[Source records]
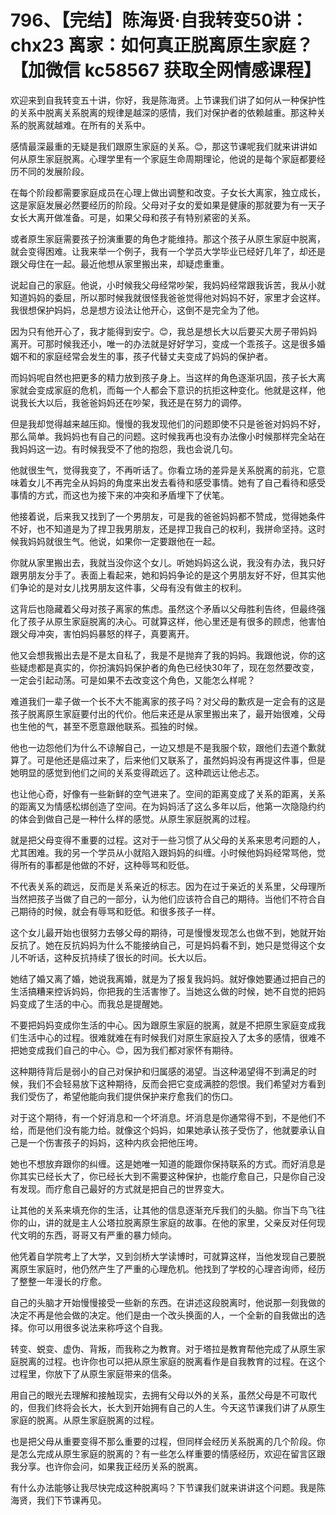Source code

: # 796、【完结】陈海贤·自我转变50讲：chx23 离家：如何真正脱离原生家庭？【加微信 kc58567 获取全网情感课程】

欢迎来到自我转变五十讲，你好，我是陈海贤。上节课我们讲了如何从一种保护性的关系中脱离关系脱离的规律是越深的感情，我们对保护者的依赖越重。那这种关系的脱离就越难。在所有的关系中。

感情最深最重的无疑是我们跟原生家庭的关系。😊，那这节课呢我们就来讲讲如何从原生家庭脱离。心理学里有一个家庭生命周期理论，他说的是每个家庭都要经历不同的发展阶段。

在每个阶段都需要家庭成员在心理上做出调整和改变。子女长大离家，独立成长，这是家庭发展必然要经历的阶段。父母对子女的爱如果是健康的那就要为有一天子女长大离开做准备。可是，如果父母和孩子有特别紧密的关系。

或者原生家庭需要孩子扮演重要的角色才能维持。那这个孩子从原生家庭中脱离，就会变得困难。让我来举一个例子，我有一个学员大学毕业已经好几年了，却还是跟父母住在一起。最近他想从家里搬出来，却疑虑重重。

说起自己的家庭。他说，小时候我父母经常吵架，我妈妈经常跟我诉苦，我从小就知道妈妈的委屈，所以那时候我就很怪我爸爸觉得他对妈妈不好，家里才会这样。我很想保护妈妈，总是想方设法让他开心，这倒不是完全为了他。

因为只有他开心了，我才能得到安宁。😊，我总是想长大以后要买大房子带妈妈离开。可那时候我还小，唯一的办法就是好好学习，变成一个乖孩子。这是很多婚姻不和的家庭经常会发生的事，孩子代替丈夫变成了妈妈的保护者。

而妈妈呢自然也把更多的精力放到孩子身上。当这样的角色逐渐巩固，孩子长大离家就会变成家庭的危机，而每一个人都会下意识的抗拒这种变化。他就是这样，他说我长大以后，我爸爸妈妈还在吵架，我还是在努力的调停。

但是我却觉得越来越压抑。慢慢的我发现他们的问题即使不只是爸爸对妈妈不好，那么简单。我妈妈也有自己的问题。这时候我再也没有办法像小时候那样完全站在我妈妈这一边。有时候我受不了他的抱怨，我也会说几句。

他就很生气，觉得我变了，不再听话了。你看立场的差异是关系脱离的前兆，它意味着女儿不再完全从妈妈的角度来出发去看待和感受事情。她有了自己看待和感受事情的方式，而这也为接下来的冲突和矛盾埋下了伏笔。

他接着说，后来我又找到了一个男朋友，可是我的爸爸妈妈都不赞成，觉得她条件不好，也不知道是为了捍卫我男朋友，还是捍卫我自己的权利，我拼命坚持。这时候我妈妈就很生气。他说，如果你一定要跟他在一起。

你就从家里搬出去，我就当没你这个女儿。听她妈妈这么说，我没有办法，我只好跟男朋友分手了。表面上看起来，她和妈妈争论的是这个男朋友好不好，但其实他们争论的是对女儿找男朋友这件事，父母有没有做主的权利。

这背后也隐藏着父母对孩子离家的焦虑。虽然这个矛盾以父母胜利告终，但最终强化了孩子从原生家庭脱离的决心。可就算这样，他心里还是有很多的顾虑，他害怕跟父母冲突，害怕妈妈暴怒的样子，真要离开。

他又会想我搬出去是不是太自私了，我是不是抛弃了我的妈妈。我跟他说，你的这些疑虑都是真实的，你扮演妈妈保护者的角色已经快30年了，现在忽然要改变，一定会引起动荡。可是如果不去改变这个角色，又能怎么样呢？

难道我们一辈子做一个长不大不能离家的孩子吗？对父母的歉疚是一定会有的这是孩子脱离原生家庭要付出的代价。他后来还是从家里搬出来了，最开始很难，父母也生他的气，甚至不愿意跟他联系。孤独的时候。

他也一边怨他们为什么不谅解自己，一边又想是不是我服个软，跟他们去道个歉就算了。可是他还是癌过来了，后来他们又联系了，虽然妈妈没有再提这件事，但是她明显的感觉到他们之间的关系变得疏远了。这种疏远让他忐忑。

也让他心奇，好像有一些新鲜的空气进来了。空间的距离变成了关系的距离，关系的距离又为情感松绑创造了空间。在为妈妈活了这么多年以后，他第一次隐隐约约的体会到做自己是一种什么样的感觉。从原生家庭脱离的过程。

就是把父母变得不重要的过程。这对于一些习惯了从父母的关系来思考问题的人，尤其困难。我的另一个学员从小就陷入跟妈妈的纠缠。小时候他妈妈经常骂他，觉得所有的事都是他做的不好，这种辱骂和贬低。

不代表关系的疏远，反而是关系亲近的标志。因为在过于亲近的关系里，父母理所当然把孩子当做了自己的一部分，认为他们应该符合自己的期待。当他们不符合自己期待的时候，就会有辱骂和贬低。和很多孩子一样。

这个女儿最开始也很努力去够父母的期待，可是慢慢发现怎么也做不到，她就开始反抗了。她在反抗妈妈为什么不能接纳自己，可是妈妈看不到，她只是觉得这个女儿不听话，这种反抗持续了很长的时间。长大以后。

她结了婚又离了婚，她说我离婚，就是为了报复我妈妈。就好像她要通过把自己的生活搞糟来控诉妈妈，你把我的生活害惨了。当她这么做的时候，她不自觉的把妈妈变成了生活的中心。而我总是提醒她。

不要把妈妈变成你生活的中心。因为跟原生家庭的脱离，就是不把原生家庭变成我们生活中心的过程。很难就难在有时候我们对原生家庭投入了太多的感情，很难不把她变成我们自己的中心。😊，因为我们都对家怀有期待。

这种期待背后是弱小的自己对保护和归属感的渴望。当这种渴望得不到满足的时候，我们不会轻易放下这种期待，反而会把它变成满腔的怨恨。我们希望对方看到我们受伤了，希望他能向我们提供保护来疗愈我们的伤口。

对于这个期待，有一个好消息和一个坏消息。坏消息是你通常得不到，不是他们不给，而是他们没有能力给。就像这个妈妈，如果她承认孩子受伤了，他就要承认自己是一个伤害孩子的妈妈，这种内疚会把他压垮。

她也不想放弃跟你的纠缠。这是她唯一知道的能跟你保持联系的方式。而好消息是你其实已经长大了，你已经长大到不需要这种保护，也能疗愈自己，只是你自己没有发现。而疗愈自己最好的方式就是把自己的世界变大。

让其他的关系来填充你的生活，让其他的信息逐渐充斥我们的头脑。你当下鸟飞往你的山，讲的就是主人公塔拉脱离原生家庭的故事。在他的家里，父亲反对任何现代文明的东西，哥哥又有严重的暴力倾向。

他凭着自学院考上了大学，又到剑桥大学读博时，可就算这样，当他发现自己要脱离原生家庭时，他仍然产生了严重的心理危机。他找到了学校的心理咨询师，经历了整整一年漫长的疗愈。

自己的头脑才开始慢慢接受一些新的东西。在讲述这段脱离时，他说那一刻我做的决定不再是他会做的决定。他们是由一个改头换面的人，一个全新的自我做出的选择。你可以用很多说法来称呼这个自我。

转变、蜕变、虚伪、背叛，而我称之为教育。对于塔拉是教育帮他完成了从原生家庭脱离的过程。也许你也可以把从原生家庭的脱离看作是自我教育的过程。在这个过程里，你放下了从原生家庭带来的信条。

用自己的眼光去理解和接触现实，去拥有父母以外的关系，虽然父母是不可取代的，但我们终将会长大，长大到开始拥有自己的人生。今天这节课我们讲了从原生家庭的脱离。从原生家庭脱离的过程。

也是把父母从重要变得不那么重要的过程，但同样会经历关系脱离的几个阶段。你是怎么完成从原生家庭的脱离的？有一些怎么样重要的情感经历，欢迎在留言区跟我分享。也许你会问，如果我正经历关系的脱离。

有什么办法能够让我尽快完成这种脱离吗？下节课我们就来讲讲这个问题。我是陈海贤，我们下节课再见。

● **EXERCISE**
The data above, line by line: transcribe it exactly and drop the pictures.

● **EXERCISE SOLUTION**
Source code

: # 796、【完结】陈海贤·自我转变50讲：chx23 离家：如何真正脱离原生家庭？【加微信 kc58567 获取全网情感课程】

欢迎来到自我转变五十讲，你好，我是陈海贤。上节课我们讲了如何从一种保护性的关系中脱离关系脱离的规律是越深的感情，我们对保护者的依赖越重。那这种关系的脱离就越难。在所有的关系中。

感情最深最重的无疑是我们跟原生家庭的关系。😊，那这节课呢我们就来讲讲如何从原生家庭脱离。心理学里有一个家庭生命周期理论，他说的是每个家庭都要经历不同的发展阶段。

在每个阶段都需要家庭成员在心理上做出调整和改变。子女长大离家，独立成长，这是家庭发展必然要经历的阶段。父母对子女的爱如果是健康的那就要为有一天子女长大离开做准备。可是，如果父母和孩子有特别紧密的关系。

或者原生家庭需要孩子扮演重要的角色才能维持。那这个孩子从原生家庭中脱离，就会变得困难。让我来举一个例子，我有一个学员大学毕业已经好几年了，却还是跟父母住在一起。最近他想从家里搬出来，却疑虑重重。

说起自己的家庭。他说，小时候我父母经常吵架，我妈妈经常跟我诉苦，我从小就知道妈妈的委屈，所以那时候我就很怪我爸爸觉得他对妈妈不好，家里才会这样。我很想保护妈妈，总是想方设法让他开心，这倒不是完全为了他。

因为只有他开心了，我才能得到安宁。😊，我总是想长大以后要买大房子带妈妈离开。可那时候我还小，唯一的办法就是好好学习，变成一个乖孩子。这是很多婚姻不和的家庭经常会发生的事，孩子代替丈夫变成了妈妈的保护者。

而妈妈呢自然也把更多的精力放到孩子身上。当这样的角色逐渐巩固，孩子长大离家就会变成家庭的危机，而每一个人都会下意识的抗拒这种变化。他就是这样，他说我长大以后，我爸爸妈妈还在吵架，我还是在努力的调停。

但是我却觉得越来越压抑。慢慢的我发现他们的问题即使不只是爸爸对妈妈不好，那么简单。我妈妈也有自己的问题。这时候我再也没有办法像小时候那样完全站在我妈妈这一边。有时候我受不了他的抱怨，我也会说几句。

他就很生气，觉得我变了，不再听话了。你看立场的差异是关系脱离的前兆，它意味着女儿不再完全从妈妈的角度来出发去看待和感受事情。她有了自己看待和感受事情的方式，而这也为接下来的冲突和矛盾埋下了伏笔。

他接着说，后来我又找到了一个男朋友，可是我的爸爸妈妈都不赞成，觉得她条件不好，也不知道是为了捍卫我男朋友，还是捍卫我自己的权利，我拼命坚持。这时候我妈妈就很生气。他说，如果你一定要跟他在一起。

你就从家里搬出去，我就当没你这个女儿。听她妈妈这么说，我没有办法，我只好跟男朋友分手了。表面上看起来，她和妈妈争论的是这个男朋友好不好，但其实他们争论的是对女儿找男朋友这件事，父母有没有做主的权利。

这背后也隐藏着父母对孩子离家的焦虑。虽然这个矛盾以父母胜利告终，但最终强化了孩子从原生家庭脱离的决心。可就算这样，他心里还是有很多的顾虑，他害怕跟父母冲突，害怕妈妈暴怒的样子，真要离开。

他又会想我搬出去是不是太自私了，我是不是抛弃了我的妈妈。我跟他说，你的这些疑虑都是真实的，你扮演妈妈保护者的角色已经快30年了，现在忽然要改变，一定会引起动荡。可是如果不去改变这个角色，又能怎么样呢？

难道我们一辈子做一个长不大不能离家的孩子吗？对父母的歉疚是一定会有的这是孩子脱离原生家庭要付出的代价。他后来还是从家里搬出来了，最开始很难，父母也生他的气，甚至不愿意跟他联系。孤独的时候。

他也一边怨他们为什么不谅解自己，一边又想是不是我服个软，跟他们去道个歉就算了。可是他还是癌过来了，后来他们又联系了，虽然妈妈没有再提这件事，但是她明显的感觉到他们之间的关系变得疏远了。这种疏远让他忐忑。

也让他心奇，好像有一些新鲜的空气进来了。空间的距离变成了关系的距离，关系的距离又为情感松绑创造了空间。在为妈妈活了这么多年以后，他第一次隐隐约约的体会到做自己是一种什么样的感觉。从原生家庭脱离的过程。

就是把父母变得不重要的过程。这对于一些习惯了从父母的关系来思考问题的人，尤其困难。我的另一个学员从小就陷入跟妈妈的纠缠。小时候他妈妈经常骂他，觉得所有的事都是他做的不好，这种辱骂和贬低。

不代表关系的疏远，反而是关系亲近的标志。因为在过于亲近的关系里，父母理所当然把孩子当做了自己的一部分，认为他们应该符合自己的期待。当他们不符合自己期待的时候，就会有辱骂和贬低。和很多孩子一样。

这个女儿最开始也很努力去够父母的期待，可是慢慢发现怎么也做不到，她就开始反抗了。她在反抗妈妈为什么不能接纳自己，可是妈妈看不到，她只是觉得这个女儿不听话，这种反抗持续了很长的时间。长大以后。

她结了婚又离了婚，她说我离婚，就是为了报复我妈妈。就好像她要通过把自己的生活搞糟来控诉妈妈，你把我的生活害惨了。当她这么做的时候，她不自觉的把妈妈变成了生活的中心。而我总是提醒她。

不要把妈妈变成你生活的中心。因为跟原生家庭的脱离，就是不把原生家庭变成我们生活中心的过程。很难就难在有时候我们对原生家庭投入了太多的感情，很难不把她变成我们自己的中心。😊，因为我们都对家怀有期待。

这种期待背后是弱小的自己对保护和归属感的渴望。当这种渴望得不到满足的时候，我们不会轻易放下这种期待，反而会把它变成满腔的怨恨。我们希望对方看到我们受伤了，希望他能向我们提供保护来疗愈我们的伤口。

对于这个期待，有一个好消息和一个坏消息。坏消息是你通常得不到，不是他们不给，而是他们没有能力给。就像这个妈妈，如果她承认孩子受伤了，他就要承认自己是一个伤害孩子的妈妈，这种内疚会把他压垮。

她也不想放弃跟你的纠缠。这是她唯一知道的能跟你保持联系的方式。而好消息是你其实已经长大了，你已经长大到不需要这种保护，也能疗愈自己，只是你自己没有发现。而疗愈自己最好的方式就是把自己的世界变大。

让其他的关系来填充你的生活，让其他的信息逐渐充斥我们的头脑。你当下鸟飞往你的山，讲的就是主人公塔拉脱离原生家庭的故事。在他的家里，父亲反对任何现代文明的东西，哥哥又有严重的暴力倾向。

他凭着自学院考上了大学，又到剑桥大学读博时，可就算这样，当他发现自己要脱离原生家庭时，他仍然产生了严重的心理危机。他找到了学校的心理咨询师，经历了整整一年漫长的疗愈。

自己的头脑才开始慢慢接受一些新的东西。在讲述这段脱离时，他说那一刻我做的决定不再是他会做的决定。他们是由一个改头换面的人，一个全新的自我做出的选择。你可以用很多说法来称呼这个自我。

转变、蜕变、虚伪、背叛，而我称之为教育。对于塔拉是教育帮他完成了从原生家庭脱离的过程。也许你也可以把从原生家庭的脱离看作是自我教育的过程。在这个过程里，你放下了从原生家庭带来的信条。

用自己的眼光去理解和接触现实，去拥有父母以外的关系，虽然父母是不可取代的，但我们终将会长大，长大到开始拥有自己的人生。今天这节课我们讲了从原生家庭的脱离。从原生家庭脱离的过程。

也是把父母从重要变得不那么重要的过程，但同样会经历关系脱离的几个阶段。你是怎么完成从原生家庭的脱离的？有一些怎么样重要的情感经历，欢迎在留言区跟我分享。也许你会问，如果我正经历关系的脱离。

有什么办法能够让我尽快完成这种脱离吗？下节课我们就来讲讲这个问题。我是陈海贤，我们下节课再见。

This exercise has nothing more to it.